━━━━━ Dataset content

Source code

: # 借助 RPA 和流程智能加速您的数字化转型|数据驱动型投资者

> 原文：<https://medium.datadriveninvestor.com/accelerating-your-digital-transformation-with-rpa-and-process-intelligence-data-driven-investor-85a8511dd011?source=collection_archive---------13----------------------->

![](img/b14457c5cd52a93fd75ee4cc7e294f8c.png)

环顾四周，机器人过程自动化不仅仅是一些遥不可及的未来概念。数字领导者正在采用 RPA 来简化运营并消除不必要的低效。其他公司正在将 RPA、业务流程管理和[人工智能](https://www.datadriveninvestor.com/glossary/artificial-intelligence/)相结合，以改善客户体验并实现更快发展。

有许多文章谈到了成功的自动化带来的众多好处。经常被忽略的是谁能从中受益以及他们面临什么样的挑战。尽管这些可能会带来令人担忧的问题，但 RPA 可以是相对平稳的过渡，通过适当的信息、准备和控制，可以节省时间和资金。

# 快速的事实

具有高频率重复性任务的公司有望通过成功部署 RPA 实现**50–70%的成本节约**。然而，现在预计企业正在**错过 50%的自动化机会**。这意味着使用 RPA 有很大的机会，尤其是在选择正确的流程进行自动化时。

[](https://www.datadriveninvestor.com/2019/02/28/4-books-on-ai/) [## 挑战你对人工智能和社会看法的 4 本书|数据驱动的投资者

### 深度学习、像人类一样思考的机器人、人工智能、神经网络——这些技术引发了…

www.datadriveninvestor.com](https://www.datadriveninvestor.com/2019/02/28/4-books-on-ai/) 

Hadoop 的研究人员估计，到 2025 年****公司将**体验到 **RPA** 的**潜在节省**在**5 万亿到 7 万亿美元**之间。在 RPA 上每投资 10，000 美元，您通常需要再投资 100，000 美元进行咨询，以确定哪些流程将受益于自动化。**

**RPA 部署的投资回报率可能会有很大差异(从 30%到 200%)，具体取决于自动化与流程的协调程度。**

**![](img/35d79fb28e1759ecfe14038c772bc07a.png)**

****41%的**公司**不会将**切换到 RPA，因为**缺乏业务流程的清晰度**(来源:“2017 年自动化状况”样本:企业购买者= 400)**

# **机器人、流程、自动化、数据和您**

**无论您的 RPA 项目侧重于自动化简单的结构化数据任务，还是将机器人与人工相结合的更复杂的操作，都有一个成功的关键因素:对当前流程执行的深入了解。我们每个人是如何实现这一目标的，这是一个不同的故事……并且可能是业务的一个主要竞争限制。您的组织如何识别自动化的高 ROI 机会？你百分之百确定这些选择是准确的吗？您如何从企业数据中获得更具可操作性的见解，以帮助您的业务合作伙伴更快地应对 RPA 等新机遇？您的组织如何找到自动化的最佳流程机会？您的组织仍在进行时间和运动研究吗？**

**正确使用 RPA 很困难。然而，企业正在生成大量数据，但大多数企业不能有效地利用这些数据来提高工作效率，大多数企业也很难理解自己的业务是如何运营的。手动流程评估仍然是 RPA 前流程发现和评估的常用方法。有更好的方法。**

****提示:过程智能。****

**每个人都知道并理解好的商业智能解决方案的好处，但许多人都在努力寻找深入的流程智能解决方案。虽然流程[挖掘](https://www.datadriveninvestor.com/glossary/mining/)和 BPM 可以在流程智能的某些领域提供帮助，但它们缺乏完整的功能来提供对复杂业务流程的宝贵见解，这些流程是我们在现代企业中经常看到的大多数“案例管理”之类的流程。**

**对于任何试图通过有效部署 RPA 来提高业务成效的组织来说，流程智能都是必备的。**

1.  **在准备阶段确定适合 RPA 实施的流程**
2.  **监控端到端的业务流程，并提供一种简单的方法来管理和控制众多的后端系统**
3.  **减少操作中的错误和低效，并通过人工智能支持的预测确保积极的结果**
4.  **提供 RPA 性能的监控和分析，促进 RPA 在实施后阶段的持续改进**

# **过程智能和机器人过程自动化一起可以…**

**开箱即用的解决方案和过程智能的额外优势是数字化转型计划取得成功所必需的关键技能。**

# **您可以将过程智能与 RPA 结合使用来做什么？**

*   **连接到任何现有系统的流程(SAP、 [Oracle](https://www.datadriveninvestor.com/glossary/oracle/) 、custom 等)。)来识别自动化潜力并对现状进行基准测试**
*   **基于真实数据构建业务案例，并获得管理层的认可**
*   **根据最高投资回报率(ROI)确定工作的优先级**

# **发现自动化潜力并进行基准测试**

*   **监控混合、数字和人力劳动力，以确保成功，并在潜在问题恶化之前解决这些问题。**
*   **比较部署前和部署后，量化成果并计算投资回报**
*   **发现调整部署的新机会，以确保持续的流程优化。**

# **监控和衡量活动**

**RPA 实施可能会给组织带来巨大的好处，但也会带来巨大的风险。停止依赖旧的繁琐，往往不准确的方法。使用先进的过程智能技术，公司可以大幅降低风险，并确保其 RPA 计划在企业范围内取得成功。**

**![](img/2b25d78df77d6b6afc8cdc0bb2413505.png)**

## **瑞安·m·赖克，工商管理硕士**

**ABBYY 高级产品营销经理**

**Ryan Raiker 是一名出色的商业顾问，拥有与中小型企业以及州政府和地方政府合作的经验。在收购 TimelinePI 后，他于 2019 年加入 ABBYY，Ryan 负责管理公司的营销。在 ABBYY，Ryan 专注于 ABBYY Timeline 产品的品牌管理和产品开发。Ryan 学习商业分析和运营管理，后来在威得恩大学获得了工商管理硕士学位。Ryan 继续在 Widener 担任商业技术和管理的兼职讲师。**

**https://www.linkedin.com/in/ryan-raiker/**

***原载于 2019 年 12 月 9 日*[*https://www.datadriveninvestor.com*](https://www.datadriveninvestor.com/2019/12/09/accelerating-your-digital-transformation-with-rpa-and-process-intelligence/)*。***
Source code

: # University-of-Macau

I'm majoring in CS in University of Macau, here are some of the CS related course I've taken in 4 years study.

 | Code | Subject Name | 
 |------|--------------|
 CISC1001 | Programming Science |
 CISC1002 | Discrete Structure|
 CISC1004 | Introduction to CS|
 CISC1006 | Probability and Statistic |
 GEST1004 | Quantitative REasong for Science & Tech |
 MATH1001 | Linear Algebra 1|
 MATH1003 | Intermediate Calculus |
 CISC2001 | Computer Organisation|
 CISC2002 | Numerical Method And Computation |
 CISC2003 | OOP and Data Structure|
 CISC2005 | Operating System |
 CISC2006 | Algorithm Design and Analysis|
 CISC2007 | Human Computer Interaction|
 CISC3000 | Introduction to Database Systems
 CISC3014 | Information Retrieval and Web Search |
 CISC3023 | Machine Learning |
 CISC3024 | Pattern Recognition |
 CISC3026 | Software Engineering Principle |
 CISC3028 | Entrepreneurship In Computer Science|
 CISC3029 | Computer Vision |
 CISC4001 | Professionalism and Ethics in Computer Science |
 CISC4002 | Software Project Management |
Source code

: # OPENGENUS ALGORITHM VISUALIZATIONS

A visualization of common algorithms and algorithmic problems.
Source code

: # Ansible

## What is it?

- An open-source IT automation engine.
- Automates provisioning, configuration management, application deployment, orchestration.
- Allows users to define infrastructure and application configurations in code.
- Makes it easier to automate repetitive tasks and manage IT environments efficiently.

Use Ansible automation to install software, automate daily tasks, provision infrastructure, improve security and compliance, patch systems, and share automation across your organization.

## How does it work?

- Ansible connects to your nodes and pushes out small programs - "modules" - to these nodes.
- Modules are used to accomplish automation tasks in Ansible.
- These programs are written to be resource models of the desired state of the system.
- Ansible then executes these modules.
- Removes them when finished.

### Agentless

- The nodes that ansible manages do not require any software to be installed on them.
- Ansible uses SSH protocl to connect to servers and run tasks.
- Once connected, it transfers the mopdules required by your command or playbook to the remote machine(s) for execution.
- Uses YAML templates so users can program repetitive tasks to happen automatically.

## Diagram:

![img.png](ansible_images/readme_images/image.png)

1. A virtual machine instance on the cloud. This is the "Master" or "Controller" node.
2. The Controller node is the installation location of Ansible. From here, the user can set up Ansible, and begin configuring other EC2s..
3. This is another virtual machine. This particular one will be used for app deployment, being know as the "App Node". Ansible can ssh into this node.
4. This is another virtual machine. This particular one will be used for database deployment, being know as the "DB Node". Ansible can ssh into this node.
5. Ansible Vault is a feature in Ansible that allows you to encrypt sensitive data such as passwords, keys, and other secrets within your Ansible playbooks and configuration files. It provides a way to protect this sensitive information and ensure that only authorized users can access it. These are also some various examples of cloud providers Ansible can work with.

━━━━━━━━━━

Assignment ::
Only the lines above starting at the line that holds "CISC1006 | Probability and Statistic |" and ending at the line that holds "CISC2002 | Numerical" are to be repeated, exactly and in full.

The answer ::
 CISC1006 | Probability and Statistic |
 GEST1004 | Quantitative REasong for Science & Tech |
 MATH1001 | Linear Algebra 1|
 MATH1003 | Intermediate Calculus |
 CISC2001 | Computer Organisation|
 CISC2002 | Numerical Method And Computation |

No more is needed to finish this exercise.